Here’s what happened, by the numbers. As part of a “Random Box” giveaway, where 96% of participants were set to receive the smallest reward, about 700 customers bought boxes. Applying that distribution implies roughly 672 accounts were mistakenly topped up with 2,000 BTC apiece, a notional transfer exceeding $95.4 billion at a Bitcoin price near $71,000. Crucially, these were ledger entries on Bithumb only—no on-chain Bitcoin moved. Even so, Korean authorities estimate users managed to sell over $2 billion of the phantom balances before the error was reversed within five minutes.

The localized liquidation was enough to gap Bithumb’s BTC/ KRW order book to $55,000, while broader markets—after dipping to around $60,000 on Thursday—had already rebounded to about $71,047. Bithumb said the anomaly was internally caused, not related to a hack, and emphasized there was no impact to customer asset custody or loss of preexisting funds.

The single point worth focusing on: exchange control design for non-fiat, non-crypto promotional credits. Many platforms bolt marketing features onto core trading systems without hard guardrails that treat “airdrop-like” balances as toxic until proved safe. This incident reveals four weak links that exchanges can shore up quickly:

- Denomination sanity checks: Any non-fiat reward flow should validate units and magnitude against historical caps. A “2,000” field hitting a BTC balance instead of KRW should fail loudly at multiple layers, including the UI, API, and ledger write. - Segregated promotional wallets: Credits tied to giveaways should live in isolated sub-balances with explicit spend states (frozen, vesting, withdrawable). Until settlement is confirmed, they shouldn’t route to the matching engine. - Real-time circuit breakers: If net issuance of BTC inside the ledger deviates beyond a tight threshold or if sell pressure from promotional sub-balances accelerates, the system should programmatically cut order routing or force resting-only behavior. - Kill-switch governance: Dual-approval ops with automated rollback on anomaly detection, plus an immutable audit trail. Five minutes is fast; with better triggers, this should resolve in seconds.

Why users rushed to sell is unsurprising: windfall credits—even obviously erroneous ones—create a race dynamic. Traders will test the venue’s consistency before the door closes. Ethically, exchanges owe clarity on the status of erroneous credits and clawback policies; users, in turn, shouldn’t assume enforceability of profits derived from a clear mistake—especially when nothing moved on-chain.

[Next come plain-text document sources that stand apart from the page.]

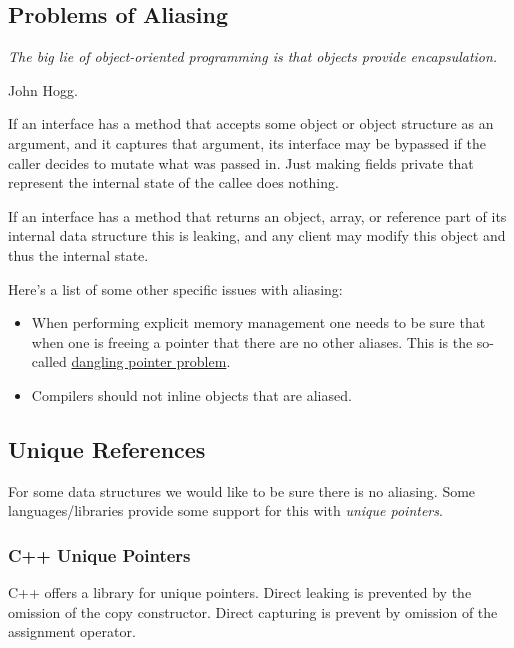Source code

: \documentclass{article}
\begin{document}
\subsection{Problems of Aliasing}

\epigraph{\itshape The big lie of object-oriented programming is that objects provide encapsulation.}{John Hogg.}

\begin{remark}\label{captures}
If an interface has a method that accepts some object or object structure as an argument, and it captures that argument, its interface may be bypassed if the caller decides to mutate what was passed in.
Just making fields private that represent the internal state of the callee does nothing.
\end{remark}

\begin{remark}\label{leaks}
If an interface has a method that returns an object, array, or reference part of its internal data structure this is leaking, and any client may modify this object and thus the internal state.
\end{remark}

Here's a list of some other specific issues with aliasing:
\begin{itemize}
\item When performing explicit memory management one needs to be sure that when one is freeing a pointer that there are no other aliases. This is the so-called \href{https://en.wikipedia.org/wiki/Dangling_pointer}{dangling pointer problem}.
\item Compilers should not inline objects that are aliased.
\end{itemize}

\subsection{Unique References}

For some data structures we would like to be sure there is no aliasing.
Some languages/libraries provide some support for this with \textit{unique pointers}.

\subsubsection{C++ Unique Pointers}

C++ offers a library for unique pointers.
Direct leaking is prevented by the omission of the copy constructor.
Direct capturing is prevent by omission of the assignment operator.
\end{document}
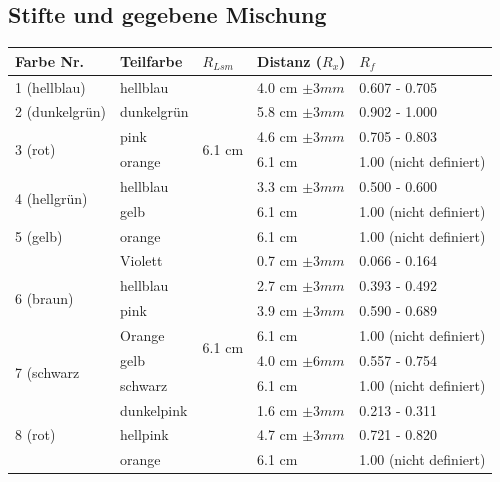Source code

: \documentclass[11pt,paper=a4,final]{scrartcl}
\begin{document}
\subsection{Stifte und gegebene Mischung}
\begin{savenotes} %
  \begin{table}[ht!]
    \centering
    \begin{tabular}{|l|l|l|l|l|}
      \hline
    \bf Farbe Nr.	& \bf Teilfarbe	& \bf \(R_{Lsm}\)		& \bf Distanz (\(R_x\))	& \bf \(R_f\)		\\ \hline
      1 (hellblau)	& hellblau	& \multirow{6}{*}{6.1 cm }	& 4.0 cm \(\pm 3 mm \)	& 0.607 - 0.705		\\ \cline{1-2} \cline{4-5}
      2 (dunkelgr\"un)	& dunkelgr\"un	&				& 5.8 cm \(\pm 3 mm \)	& 0.902 - 1.000		\\ \cline{1-2} \cline{4-5}
      \multirow{2}{*}{3 (rot) }
			& pink		&				& 4.6 cm \(\pm 3 mm \)	& 0.705 - 0.803		\\ 
			& orange	&				& 6.1 cm 		& 1.00 (nicht definiert)\\ \cline{1-2} \cline{4-5}
      \multirow{2}{*}{4 (hellgr\"un) }
 			& hellblau	&				& 3.3 cm \(\pm 3 mm \)	& 0.500 - 0.600		\\
			& gelb		&				& 6.1 cm		& 1.00 (nicht definiert)\\ \hline
      5 (gelb)		& orange	& \multirow{10}{*}{6.1 cm }	& 6.1 cm		& 1.00 (nicht definiert)\\ \cline{1-2} \cline{4-5}
      \multirow{4}{*}{6 (braun)}
			& Violett	&				& 0.7 cm \(\pm 3 mm \)	& 0.066 - 0.164		\\
			& hellblau	&				& 2.7 cm \(\pm 3 mm \)	& 0.393 - 0.492		\\
      			& pink		&				& 3.9 cm \(\pm 3 mm \)	& 0.590 - 0.689		\\
      			& Orange	&				& 6.1 cm 		& 1.00 (nicht definiert)\\ \cline{1-2} \cline{4-5}
      \multirow{2}{*}{7 (schwarz}
      			& gelb		&				& 4.0 cm \(\pm 6 mm \)	& 0.557 - 0.754		\\
      			& schwarz	&				& 6.1 cm		& 1.00 (nicht definiert)\\ \cline{1-2} \cline{4-5}
      \multirow{3}{*}{8 (rot)}
      			& dunkelpink	& 				& 1.6 cm \(\pm 3 mm \)	& 0.213 - 0.311		\\ 
      			& hellpink	&				& 4.7 cm \(\pm 3 mm \)	& 0.721 - 0.820		\\
      			& orange	&				& 6.1 cm		& 1.00 (nicht definiert)\\ \hline

\end{tabular}
\end{table}
\end{savenotes}
\end{document}
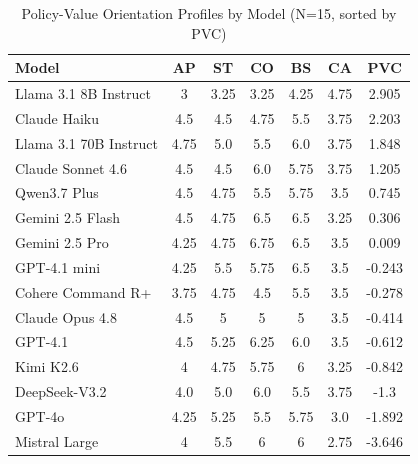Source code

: \begin{table}[ht]
\centering
\caption{Policy-Value Orientation Profiles by Model (N=15, sorted by PVC)}
\label{tab:orientation-profiles-15}
\begin{tabular}{lcccccc}
\toprule
Model & AP & ST & CO & BS & CA & PVC \\
\midrule
Llama 3.1 8B Instruct & 3 & 3.25 & 3.25 & 4.25 & 4.75 & 2.905 \\
Claude Haiku & 4.5 & 4.5 & 4.75 & 5.5 & 3.75 & 2.203 \\
Llama 3.1 70B Instruct & 4.75 & 5.0 & 5.5 & 6.0 & 3.75 & 1.848 \\
Claude Sonnet 4.6 & 4.5 & 4.5 & 6.0 & 5.75 & 3.75 & 1.205 \\
Qwen3.7 Plus & 4.5 & 4.75 & 5.5 & 5.75 & 3.5 & 0.745 \\
Gemini 2.5 Flash & 4.5 & 4.75 & 6.5 & 6.5 & 3.25 & 0.306 \\
Gemini 2.5 Pro & 4.25 & 4.75 & 6.75 & 6.5 & 3.5 & 0.009 \\
GPT-4.1 mini & 4.25 & 5.5 & 5.75 & 6.5 & 3.5 & -0.243 \\
Cohere Command R+ & 3.75 & 4.75 & 4.5 & 5.5 & 3.5 & -0.278 \\
Claude Opus 4.8 & 4.5 & 5 & 5 & 5 & 3.5 & -0.414 \\
GPT-4.1 & 4.5 & 5.25 & 6.25 & 6.0 & 3.5 & -0.612 \\
Kimi K2.6 & 4 & 4.75 & 5.75 & 6 & 3.25 & -0.842 \\
DeepSeek-V3.2 & 4.0 & 5.0 & 6.0 & 5.5 & 3.75 & -1.3 \\
GPT-4o & 4.25 & 5.25 & 5.5 & 5.75 & 3.0 & -1.892 \\
Mistral Large & 4 & 5.5 & 6 & 6 & 2.75 & -3.646 \\
\bottomrule
\end{tabular}
\end{table}
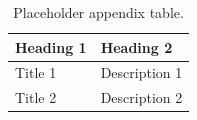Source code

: 
\label{appendix:example-table}

\begin{table}[H]
  \centering
  \begin{tabular}{@{}lp{9cm}@{}}
    \toprule
    \textbf{Heading 1} & \textbf{Heading 2} \\
    \midrule
    Title 1 & Description 1 \\
    Title 2 & Description 2 \\
    \bottomrule
  \end{tabular}
  \caption{Placeholder appendix table.}
\end{table}
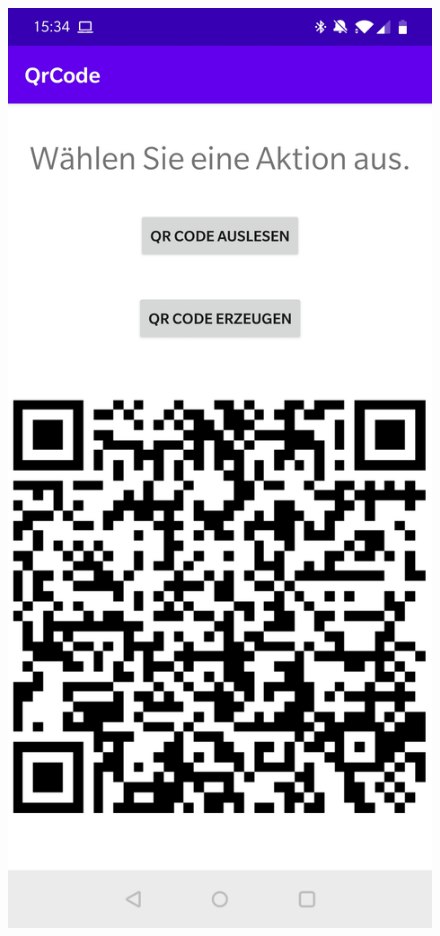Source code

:\documentclass[12pt,					%
							 oneside,			%
							 a4paper,			%
							 halfparskip,		%
							 liststotoc,			%
							 bibtotoc,			%
							 fleqn,				%
							 pointlessnumbers]	%
							 {scrreprt}
\begin{document}
\begin{figure}[ht]
\centering
   \begin{minipage}[b]{.4\linewidth} %
	\centering
	 \includegraphics[scale=0.1]{pictures/MAIN} 

\end{minipage}
\end{figure}
\end{document}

Business-wise, price integrity is the product. A -22% wick on a top Korean venue won’t sink confidence alone, but it invites regulatory questions about internal controls and could ripple into index construction, derivatives margining, and market data consumers that may not filter venue-specific anomalies. Many index providers already use outlier guards; events like this argue for tighter venue weighting and latency-aware filters.

The takeaway for operators: promotional UX can coexist with robust risk. Treat every non-settled credit like a potential supply shock, ring-fence it from the matching engine, and automate the brakes. For traders: dislocations on a single venue that aren’t confirmed on-chain or echoed cross-exchange are usually ledger artifacts, not free money.